Table of Contents
What is DPDK?
DPDK, or Data Plane Development Kit, is a powerful tool designed to enhance the performance of network applications by providing a streamlined framework for data plane operations. Essentially, it allows for the direct mapping of packets from network cards to user space, bypassing the kernel to achieve faster processing speeds. This capability is crucial for companies aiming to build efficient networking applications, such as virtualized services. In this context, VPP (Vector Packet Processing) operates in user space and often uses DPDK as a method for packet input, acting as an application that leverages DPDK’s capabilities for packet processing.
Why Do We Need DPDK?
DPDK (Data Plane Development Kit) is essential for accelerating packet processing on multi-core CPUs, enabling the creation of faster and more efficient networking applications. By offering a robust programming framework, DPDK empowers developers to handle high-speed data traffic effectively, making it a critical tool in high-performance environments like telecommunications and data centers.
Advantages of DPDK
DPDK is renowned for its robust features that cater to high-performance networking needs:
- User-Space Packet Processing: By executing operations in user space, DPDK reduces latency and boosts throughput, avoiding the overhead of kernel space
- Poll Mode Drivers (PMDs): These drivers continuously poll network interfaces for incoming packets, enhancing performance by eliminating the need for interrupts.

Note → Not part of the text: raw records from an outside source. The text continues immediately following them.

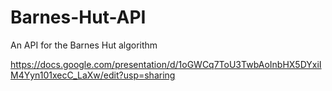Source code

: # Barnes-Hut-API
An API for the Barnes Hut algorithm

https://docs.google.com/presentation/d/1oGWCq7ToU3TwbAoInbHX5DYxiIM4Yyn101xecC_LaXw/edit?usp=sharing
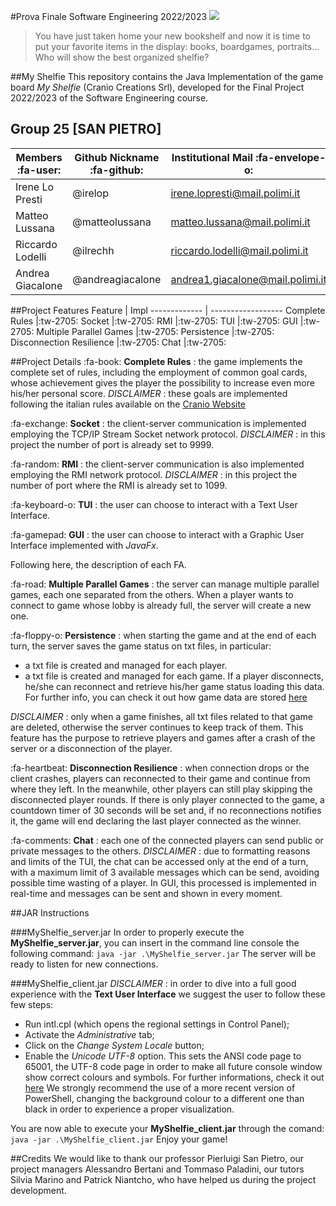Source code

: #Prova Finale Software Engineering 2022/2023
![](https://www.craniocreations.it/storage/media/products/54/112/My_Shelfie_box_ITA-ENG.png)
>You have just taken home your new bookshelf and now it is time to put your favorite items in the display: books, boardgames, portraits... Who will show the best organized shelfie?

##My Shelfie
This repository contains the Java Implementation of the game board *My Shelfie* (Cranio Creations Srl), developed for the Final Project 2022/2023 of the Software Engineering course.


## Group 25 [SAN PIETRO]

Members :fa-user: | Github Nickname :fa-github: | Institutional Mail :fa-envelope-o:
------------- | ------------------| -------------------
Irene Lo Presti  | @irelop | irene.lopresti@mail.polimi.it
Matteo Lussana | @matteolussana | matteo.lussana@mail.polimi.it
Riccardo Lodelli | @ilrechh | riccardo.lodelli@mail.polimi.it
Andrea Giacalone | @andreagiacalone| andrea1.giacalone@mail.polimi.it


##Project Features
Feature | Impl
------------- | ------------------
Complete Rules |:tw-2705:
Socket |:tw-2705:
RMI |:tw-2705:
TUI |:tw-2705:
GUI |:tw-2705:
Multiple Parallel Games |:tw-2705:
Persistence |:tw-2705:
Disconnection Resilience |:tw-2705:
Chat |:tw-2705:


##Project Details
:fa-book: **Complete Rules** : the game implements the complete set of rules, including the 
employment of common goal cards, whose achievement gives the player the possibility
to increase even more his/her personal score.
*DISCLAIMER* : these goals are implemented following the italian rules available on the [Cranio Website](https://www.craniocreations.it/prodotto/my-shelfie)

:fa-exchange: **Socket** : the client-server communication is implemented employing
the TCP/IP Stream Socket network protocol.
*DISCLAIMER* : in this project the number of port is already set to 9999.

:fa-random:  **RMI** : the client-server communication is also implemented employing the RMI network protocol.
*DISCLAIMER* : in this project the number of port where the RMI is already set to 1099.

:fa-keyboard-o:  **TUI** : the user can choose to interact with a Text User Interface.

:fa-gamepad:  **GUI** : the user can choose to interact with a Graphic User Interface implemented with *JavaFx*.

Following here, the description of each FA.

:fa-road:  **Multiple Parallel Games** : the server can manage multiple parallel games, each one separated from the others. When a player wants to connect to game whose lobby is already full, the server will create a new one.

:fa-floppy-o:  **Persistence** : when starting the game and at the end of each turn, the server saves the game status on txt files, in particular:
- a txt file is created and managed for each player.
- a txt file is created and managed for each game.
If a player disconnects, he/she can reconnect and retrieve his/her game status loading this data.
For further info, you can check it out how game data are stored [here](https://github.com/irelop/ing-sw-2023-lo-presti-lussana-lodelli-giacalone/blob/main/MyShelfie/info/safeTxtExample.txt)

*DISCLAIMER* : only when a game finishes, all txt files related to that game are deleted, otherwise the server continues to keep track of them. This feature has the purpose to retrieve players and games after a crash of the server or a disconnection of the player.

:fa-heartbeat:  **Disconnection Resilience** : when connection drops or the client crashes, players can reconnected to their game and continue from where they left. In the meanwhile, other players can still play skipping the disconnected player rounds.
If there is only player connected to the game, a countdown timer of 30 seconds will be set and, if no reconnections notifies it, the game will end declaring the last player connected as the winner.

:fa-comments:  **Chat** : each one of the connected players can send public or private messages to the others.
*DISCLAIMER* : due to formatting reasons and limits of the TUI, the chat can be accessed only at the end of a turn, with a maximum limit of 3 available messages which can be send, avoiding possible time wasting of a player. In GUI, this processed is implemented in real-time and messages can be sent and shown in every moment.

##JAR Instructions

###MyShelfie_server.jar
In order to properly execute the **MyShelfie_server.jar**, you can insert in the command line console the following command:
`java -jar .\MyShelfie_server.jar`
The server will be ready to listen for new connections.


###MyShelfie_client.jar
*DISCLAIMER* : in order to dive into a full good experience with the **Text User Interface** we suggest the user to follow these few steps:
- Run intl.cpl (which opens the regional settings in Control Panel);
- Activate the *Administrative* tab;
- Click on the *Change System Locale* button;
- Enable the *Unicode UTF-8* option.
This sets the ANSI code page to 65001, the UTF-8 code page in order to make all future console window show correct colours and symbols.
For further informations, check it out [here](https://stackoverflow.com/questions/57131654/using-utf-8-encoding-chcp-65001-in-command-prompt-windows-powershell-window)
We strongly recommend the use of a more recent version of PowerShell, changing the background colour to a different one than black in order to experience a proper visualization.

You are now able to execute your **MyShelfie_client.jar** through the comand:
`java -jar .\MyShelfie_client.jar`
Enjoy your game!


##Credits 
We would like to thank our professor Pierluigi San Pietro, our project managers Alessandro Bertani and Tommaso Paladini, our tutors Silvia Marino and Patrick Niantcho, who have helped us during the project development.
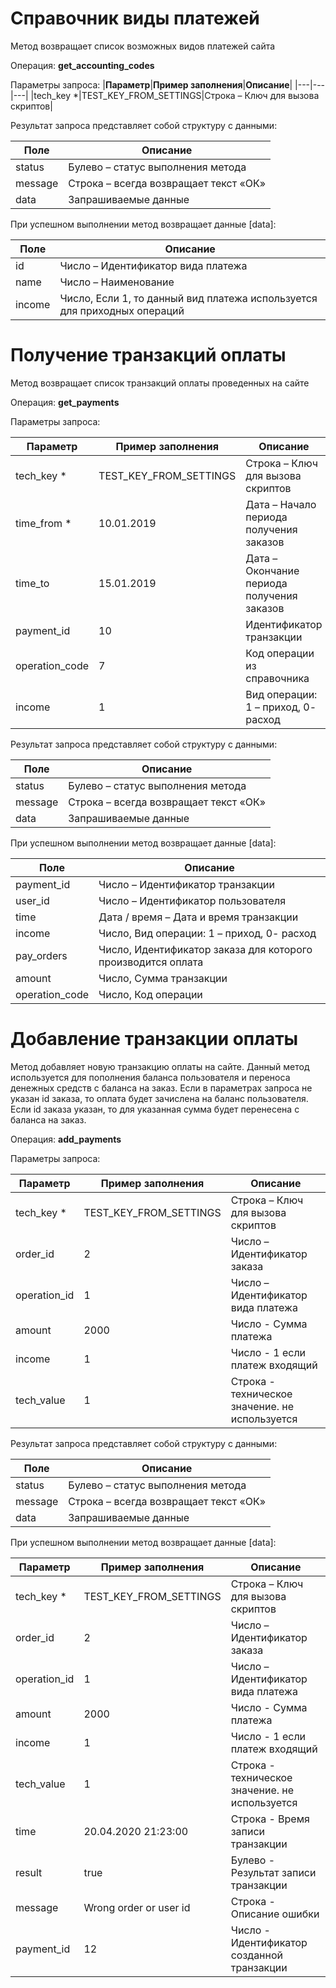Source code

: # Справочник виды платежей

Метод возвращает список возможных видов платежей сайта

Операция: **get_accounting_codes**

Параметры запроса:
|**Параметр**|**Пример заполнения**|**Описание**|
|---|---|---|
|tech_key *|TEST_KEY_FROM_SETTINGS|Строка – Ключ для вызова скриптов|

Результат запроса представляет собой структуру с данными:

|**Поле** |**Описание** |
|---|---|
|status|Булево – статус выполнения метода|
|message|Строка – всегда возвращает текст «ОК»|
|data|Запрашиваемые данные|

При успешном выполнении метод возвращает данные [data]:

|**Поле** |**Описание** |
|---|---|
|id|Число – Идентификатор вида платежа|
|name|Число – Наименование|
|income|Число, Если 1, то данный вид платежа используется для приходных операций|


# Получение транзакций оплаты 

Метод возвращает список транзакций оплаты проведенных на сайте

Операция: **get_payments**

Параметры запроса:

|**Параметр**|**Пример заполнения**|**Описание**|
|---|---|---|
|tech_key *|TEST_KEY_FROM_SETTINGS|Строка – Ключ для вызова скриптов|
|time_from *|10.01.2019|Дата – Начало периода получения заказов|
|time_to|15.01.2019|Дата – Окончание периода получения заказов|
|payment_id|10|Идентификатор транзакции|
|operation_code|7|Код операции из справочника|
|income|1|Вид операции: 1 – приход, 0- расход|

Результат запроса представляет собой структуру с данными:

|**Поле** |**Описание** |
|---|---|
|status|Булево – статус выполнения метода|
|message|Строка – всегда возвращает текст «ОК»|
|data|Запрашиваемые данные|

При успешном выполнении метод возвращает данные [data]:

|**Поле** |**Описание** |
|---|---|
|payment_id|Число – Идентификатор транзакции|
|user_id|Число – Идентификатор пользователя|
|time|Дата / время – Дата и время транзакции|
|income|Число, Вид операции: 1 – приход, 0- расход|
|pay_orders|Число, Идентификатор заказа для которого производится оплата|
|amount|Число, Сумма транзакции|
|operation_code|Число, Код операции|




# Добавление транзакции оплаты

Метод добавляет новую транзакцию оплаты на сайте. Данный метод используется для пополнения баланса пользователя и переноса денежных средств с баланса на заказ. 
Если в параметрах запроса не указан id заказа, то оплата будет зачислена на баланс пользователя.
Если id заказа указан, то для указанная сумма будет перенесена с баланса на заказ. 

Операция: **add_payments**

Параметры запроса:

|**Параметр**|**Пример заполнения**|**Описание**|
|---|---|---|
|tech_key *|TEST_KEY_FROM_SETTINGS|Строка – Ключ для вызова скриптов|
|order_id|2|Число – Идентификатор заказа|
|operation_id|1|Число – Идентификатор вида платежа|
|amount|2000|Число - Сумма платежа|
|income|1|Число - 1 если платеж входящий|
|tech_value|1|Строка - техническое значение. не используется|

Результат запроса представляет собой структуру с данными:

|**Поле** |**Описание** |
|---|---|
|status|Булево – статус выполнения метода|
|message|Строка – всегда возвращает текст «ОК»|
|data|Запрашиваемые данные|

При успешном выполнении метод возвращает данные [data]:

|**Параметр**|**Пример заполнения**|**Описание**|
|---|---|---|
|tech_key *|TEST_KEY_FROM_SETTINGS|Строка – Ключ для вызова скриптов|
|order_id|2|Число – Идентификатор заказа|
|operation_id|1|Число – Идентификатор вида платежа|
|amount|2000|Число - Сумма платежа|
|income|1|Число - 1 если платеж входящий|
|tech_value|1|Строка - техническое значение. не используется|
|time|20.04.2020 21:23:00|Строка - Время записи транзакции|
|result|true|Булево - Результат записи транзакции|
|message|Wrong order or user id|Строка - Описание ошибки|
|payment_id|12|Число - Идентификатор созданной транзакции|

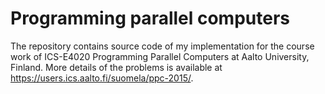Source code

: # Programming parallel computers

The repository contains source code of my implementation for the course work of
ICS-E4020 Programming Parallel Computers at Aalto University, Finland. More
details of the problems is available at https://users.ics.aalto.fi/suomela/ppc-2015/.
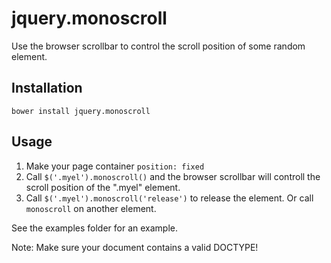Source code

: jquery.monoscroll
=================

Use the browser scrollbar to control the scroll position of some random element.


## Installation

`bower install jquery.monoscroll`


## Usage

1. Make your page container `position: fixed`
2. Call `$('.myel').monoscroll()` and the browser scrollbar will controll the
   scroll position of the ".myel" element.
3. Call `$('.myel').monoscroll('release')` to release the element. Or call
   `monoscroll` on another element.

See the examples folder for an example.


Note: Make sure your document contains a valid DOCTYPE!
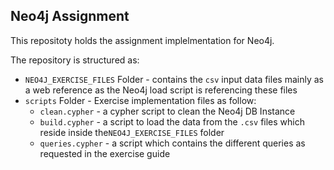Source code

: ## Neo4j Assignment

This repositoty holds the assignment implelmentation for Neo4j.

The repository is structured as:

- `NEO4J_EXERCISE_FILES` Folder - contains the `csv` input data files mainly as a web reference as the Neo4j load script is referencing these files
- `scripts` Folder - Exercise implementation files as follow:
  - `clean.cypher` - a cypher script to clean the Neo4j DB Instance
  - `build.cypher` - a script to load the data from the `.csv` files which reside inside the`NEO4J_EXERCISE_FILES` folder
  - `queries.cypher` - a script which contains the different queries as requested in the exercise guide

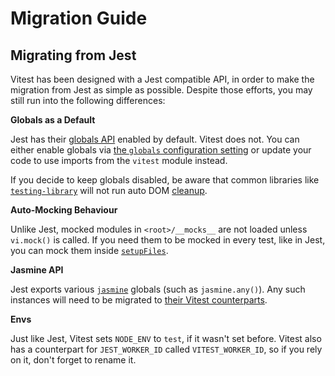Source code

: # Migration Guide

## Migrating from Jest

Vitest has been designed with a Jest compatible API, in order to make the migration from Jest as simple as possible. Despite those efforts, you may still run into the following differences:

**Globals as a Default**

Jest has their [globals API](https://jestjs.io/docs/api) enabled by default. Vitest does not. You can either enable globals via [the `globals` configuration setting](/config/#globals) or update your code to use imports from the `vitest` module instead.

If you decide to keep globals disabled, be aware that common libraries like [`testing-library`](https://testing-library.com/) will not run auto DOM [cleanup](https://testing-library.com/docs/svelte-testing-library/api/#cleanup).

**Auto-Mocking Behaviour**

Unlike Jest, mocked modules in `<root>/__mocks__` are not loaded unless `vi.mock()` is called. If you need them to be mocked in every test, like in Jest, you can mock them inside [`setupFiles`](/config/#setupfiles).

**Jasmine API**

Jest exports various [`jasmine`](https://jasmine.github.io/) globals (such as `jasmine.any()`). Any such instances will need to be migrated to [their Vitest counterparts](/api/).

**Envs**

Just like Jest, Vitest sets `NODE_ENV` to `test`, if it wasn't set before. Vitest also has a counterpart for `JEST_WORKER_ID` called `VITEST_WORKER_ID`, so if you rely on it, don't forget to rename it.
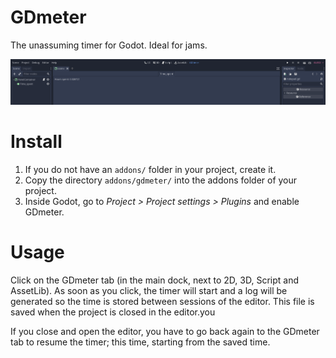 
# GDmeter
The unassuming timer for Godot. Ideal for jams.

![alt text](./gdmeter.png "Dalted logo black")  

# Install
1. If you do not have an `addons/` folder in your project, create it.
2. Copy the directory `addons/gdmeter/` into the addons folder of your project.
3. Inside Godot, go to _Project > Project settings > Plugins_ and enable GDmeter.

# Usage
Click on the GDmeter tab (in the main dock, next to 2D, 3D, Script and AssetLib). As soon as you click, the timer will start and a log will be generated so the time is stored between sessions of the editor. This file is saved when the project is closed in the editor.you

If you close and open the editor, you have to go back again to the GDmeter tab to resume the timer; this time, starting from the saved time.

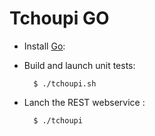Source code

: # Tchoupi GO

* Install [Go](http://golang.org/doc/install):

* Build and launch unit tests:

        $ ./tchoupi.sh

* Lanch the REST webservice :

        $ ./tchoupi
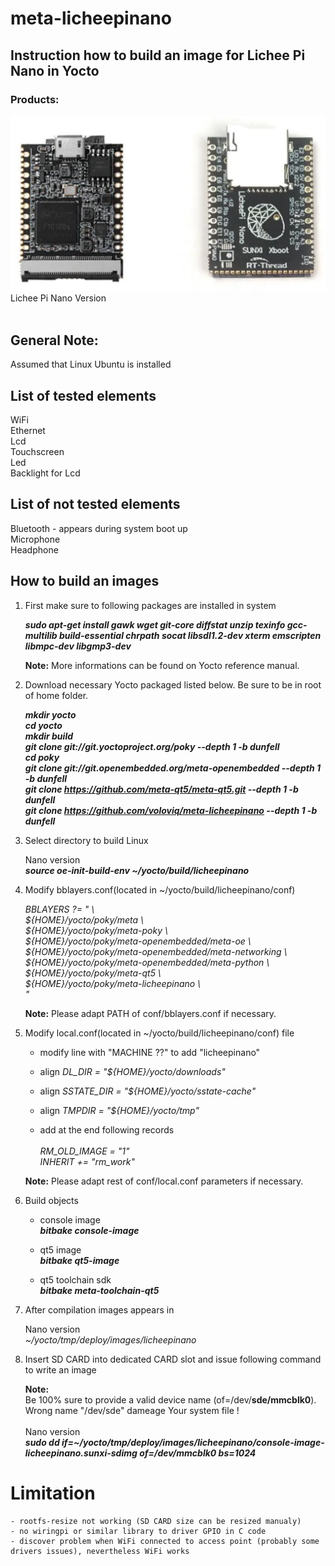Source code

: # meta-licheepinano

## Instruction how to build an image for Lichee Pi Nano in Yocto

### Products:

![Schematic](licheepi-nano.png) <br>
Lichee Pi Nano Version <br>
<br>

## General Note:
Assumed that Linux Ubuntu is installed

## List of tested elements

WiFi <br>
Ethernet <br>
Lcd <br>
Touchscreen <br>
Led  <br>
Backlight for Lcd <br>

## List of not tested elements

Bluetooth - appears during system boot up <br>
Microphone <br>
Headphone <br>

## How to build an images

1. First make sure to following packages are installed in system

    ***sudo apt-get install gawk wget git-core diffstat unzip texinfo gcc-multilib build-essential chrpath socat libsdl1.2-dev xterm emscripten libmpc-dev libgmp3-dev***

    **Note:**
    More informations can be found on Yocto reference manual.

2. Download necessary Yocto packaged listed below. Be sure to be in root of home folder.

	***mkdir yocto***<br>
	***cd yocto*** <br>
	***mkdir build*** <br>
	***git clone git://git.yoctoproject.org/poky --depth 1 -b dunfell*** <br>
        ***cd poky*** <br>
	***git clone git://git.openembedded.org/meta-openembedded --depth 1 -b dunfell*** <br>
	***git clone https://github.com/meta-qt5/meta-qt5.git --depth 1 -b dunfell*** <br>
	***git clone https://github.com/voloviq/meta-licheepinano --depth 1 -b dunfell*** <br>

3. Select directory to build Linux

    Nano version <br>
	***source oe-init-build-env ~/yocto/build/licheepinano*** <br>

4. Modify bblayers.conf(located in ~/yocto/build/licheepinano/conf)

    *BBLAYERS ?= " \\\
      ${HOME}/yocto/poky/meta \\\
      ${HOME}/yocto/poky/meta-poky \\\
      ${HOME}/yocto/poky/meta-openembedded/meta-oe \\\
      ${HOME}/yocto/poky/meta-openembedded/meta-networking \\\
      ${HOME}/yocto/poky/meta-openembedded/meta-python \\\
      ${HOME}/yocto/poky/meta-qt5 \\\
      ${HOME}/yocto/poky/meta-licheepinano \\\
      "*<br>

    **Note:** Please adapt PATH of conf/bblayers.conf if necessary. <br>

5. Modify local.conf(located in ~/yocto/build/licheepinano/conf) file

    - modify line with "MACHINE ??" to add "licheepinano"

    - align *DL_DIR = "${HOME}/yocto/downloads"* <br>

    - align *SSTATE_DIR = "${HOME}/yocto/sstate-cache"* <br>
    
    - align *TMPDIR = "${HOME}/yocto/tmp"* <br>
    
    - add at the end following records <br> <br>
    	*RM_OLD_IMAGE = "1"* <br>
	*INHERIT += "rm_work"* <br>

    **Note:** Please adapt rest of conf/local.conf parameters if necessary. <br>

6. Build objects

    - console image <br>
      ***bitbake console-image*** <br>

    - qt5 image <br>
      ***bitbake qt5-image*** <br>

    - qt5 toolchain sdk <br>
      ***bitbake meta-toolchain-qt5*** <br>

7. After compilation images appears in

    Nano version <br>
	*~/yocto/tmp/deploy/images/licheepinano* <br>

8. Insert SD CARD into dedicated CARD slot and issue following command to write an image

    **Note:** <br>
    Be 100% sure to provide a valid device name (of=/dev/**sde/mmcblk0**). Wrong name "/dev/sde" dameage Your system file ! <br> <br>
        Nano version <br>
    	***sudo dd if=~/yocto/tmp/deploy/images/licheepinano/console-image-licheepinano.sunxi-sdimg of=/dev/mmcblk0 bs=1024*** <br>

# Limitation

	- rootfs-resize not working (SD CARD size can be resized manualy)
	- no wiringpi or similar library to driver GPIO in C code
	- discover problem when WiFi connected to access point (probably some drivers issues), nevertheless WiFi works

- Advanced Memory Management: DPDK includes mechanisms for efficient memory management, such as large memory pages and memory pools, optimizing buffer allocation, and deallocation.
- Multicore Scalability: Designed to exploit multicore architectures, DPDK allows parallel processing across multiple cores, significantly increasing performance.
- Support for Multiple NICs: It supports various vendor network interface cards, ensuring adaptability across different environments.
- Flexible Packet Processing Framework: DPDK provides libraries for both stateless and stateful packet processing, enabling the development of custom networking applications
- High Throughput and Low Latency: Focused on performance optimization, DPDK achieves high throughput rates while minimizing latency, essential for telecom and cloud services.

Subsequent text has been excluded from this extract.